インターナショナルカップセミファイナル、ミラノスタジアムにてサッカー王国ブラジルと対戦する俺たち日本。

前半を0-1で折り返し、いよいよあとが無くなった後半戦。

国内組の一声でチームの空気は一変、失う物のない俺たちはピッチに向かった。


自陣真ん中で円陣を組む。

一人一人、肩を掴む手に力が入る。

今日が記念すべき代表150キャップ目のキャプテン竜崎さんは静かに語りかける。

「俺はこの大会で代表を引退するよ。」

「キャプテン!?」

皆が大きな声を張り上げた。突然の引退宣言に皆は驚きを隠せない。

「元々決めていた事だ。だから最後笑って終わりたい。大会が終わったら抗議は受け付ける。」

竜崎さんの目には並々ならない決意が現れていた。

「みんな、倒すぞ!ブラジル!」

後半が始まり、俺たちに迷いは無かった。

前線に無かった連動性でブラジルに激しい圧力をかける。

プレスの強度が上がった事でブラジルも悠々自適とは行かず、フェメーノへシンプルにボールを当てる場面も増えて来た。

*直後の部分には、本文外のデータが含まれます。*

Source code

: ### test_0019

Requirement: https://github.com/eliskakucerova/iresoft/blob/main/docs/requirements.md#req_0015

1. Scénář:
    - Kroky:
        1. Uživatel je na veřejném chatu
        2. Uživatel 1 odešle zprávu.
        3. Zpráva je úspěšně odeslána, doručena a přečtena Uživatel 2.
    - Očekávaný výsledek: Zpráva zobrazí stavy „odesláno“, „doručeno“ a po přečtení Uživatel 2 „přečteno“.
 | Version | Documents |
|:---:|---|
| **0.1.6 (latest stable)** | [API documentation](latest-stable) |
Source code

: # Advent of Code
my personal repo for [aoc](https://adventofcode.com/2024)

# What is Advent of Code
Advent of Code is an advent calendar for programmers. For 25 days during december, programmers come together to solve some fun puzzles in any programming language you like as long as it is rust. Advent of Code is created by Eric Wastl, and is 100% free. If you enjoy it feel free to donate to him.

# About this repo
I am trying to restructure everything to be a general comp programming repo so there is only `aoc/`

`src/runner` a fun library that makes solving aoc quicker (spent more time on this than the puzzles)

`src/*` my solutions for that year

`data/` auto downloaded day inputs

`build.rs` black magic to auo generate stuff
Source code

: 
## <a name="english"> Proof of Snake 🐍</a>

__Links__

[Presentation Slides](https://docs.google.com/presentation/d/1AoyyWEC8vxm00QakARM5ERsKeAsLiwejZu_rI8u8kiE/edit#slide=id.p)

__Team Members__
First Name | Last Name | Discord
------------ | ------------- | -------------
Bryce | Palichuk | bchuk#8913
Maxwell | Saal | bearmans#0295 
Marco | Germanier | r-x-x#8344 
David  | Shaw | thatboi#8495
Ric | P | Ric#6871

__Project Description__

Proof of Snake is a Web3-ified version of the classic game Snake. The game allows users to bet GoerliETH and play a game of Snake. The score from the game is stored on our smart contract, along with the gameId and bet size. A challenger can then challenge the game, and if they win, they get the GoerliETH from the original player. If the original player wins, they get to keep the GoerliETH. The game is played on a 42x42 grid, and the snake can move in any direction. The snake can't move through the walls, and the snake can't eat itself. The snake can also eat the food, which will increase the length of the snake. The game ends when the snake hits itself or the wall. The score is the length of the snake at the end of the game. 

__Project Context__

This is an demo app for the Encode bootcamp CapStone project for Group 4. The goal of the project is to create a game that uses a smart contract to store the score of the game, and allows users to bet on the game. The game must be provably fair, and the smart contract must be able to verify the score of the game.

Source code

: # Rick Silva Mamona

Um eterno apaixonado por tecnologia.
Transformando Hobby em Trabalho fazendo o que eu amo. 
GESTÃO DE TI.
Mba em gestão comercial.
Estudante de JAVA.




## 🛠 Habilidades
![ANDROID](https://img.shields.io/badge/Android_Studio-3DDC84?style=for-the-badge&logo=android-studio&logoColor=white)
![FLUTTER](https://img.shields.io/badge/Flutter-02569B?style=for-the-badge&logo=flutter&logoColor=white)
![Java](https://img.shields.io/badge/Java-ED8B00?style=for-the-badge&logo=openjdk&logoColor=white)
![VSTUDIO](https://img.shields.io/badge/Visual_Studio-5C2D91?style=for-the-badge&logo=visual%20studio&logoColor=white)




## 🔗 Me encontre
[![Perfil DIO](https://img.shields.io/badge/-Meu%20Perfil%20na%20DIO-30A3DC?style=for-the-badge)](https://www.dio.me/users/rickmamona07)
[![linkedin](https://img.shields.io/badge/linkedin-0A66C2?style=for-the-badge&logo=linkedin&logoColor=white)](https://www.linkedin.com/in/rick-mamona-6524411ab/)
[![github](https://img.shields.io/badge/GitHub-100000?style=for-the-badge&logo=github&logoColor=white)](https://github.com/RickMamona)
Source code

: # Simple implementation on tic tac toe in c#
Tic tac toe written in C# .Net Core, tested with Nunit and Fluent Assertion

ここまでチームに貢献できていた俺だが、やはり原点は走る事。

ピッチ全域を駆け回り、ボールアプローチを絶やさない。

そしてブラジルのパスワークが乱れた所を賀茂さんがスティール。

攻守が入れ代わる瞬間でブラジルディフェンスラインに僅かな歪みが生じた。

賀茂さんがルックアップと同時に左サイドの米田さんが呼び込み、ダイアゴナルラン。

米田さんが絶妙なタッチで裏へ抜け出したと思われたが、ブラジルにも反応していたプレイヤーが1人居た。


立ちはだかったのは守護神のジュリオ。

ペナルティエリアを大きく飛び出して米田さんより先に触り、そのままクエカまでロングフィードを通して見せた。

そして、こちらも攻守が入れ代わる瞬間。

前に重心がかかった俺達は慌てて帰陣するがクエカのスピードに乗ったドリブルを唐澤さんも止められない。

俺は必死のダッシュで唐澤さんのカバーリングに入った竜崎さんの穴を埋める。

絶大な存在感を放つフェメーノが1歩下がり、ペナルティエリア手前でボールを要求する。

勇士さんがマークについた瞬間、俺は違和感に気付いた。

「勇士さん!駄目です!」

中盤センターのロベルトとドュラスがフェメーノの開けたスペースに飛び込んでくる。

賀茂さんの帰陣も間に合わず、俺は近いドュラスにしかしマークにつけなかった。

フリーになったロベルトがクエカのセンタリングを頭で押し込み追加点。


これこそが最も警戒しないといけなかったブラジルのサプライズ要素。

「エレメント・スルプレーザ」

ブラジル国内でこう表現される奇襲攻撃だ。最前線の3人がディフェンスの気を引き付けた所でするりとインサイドハーフが抜け出すパターン。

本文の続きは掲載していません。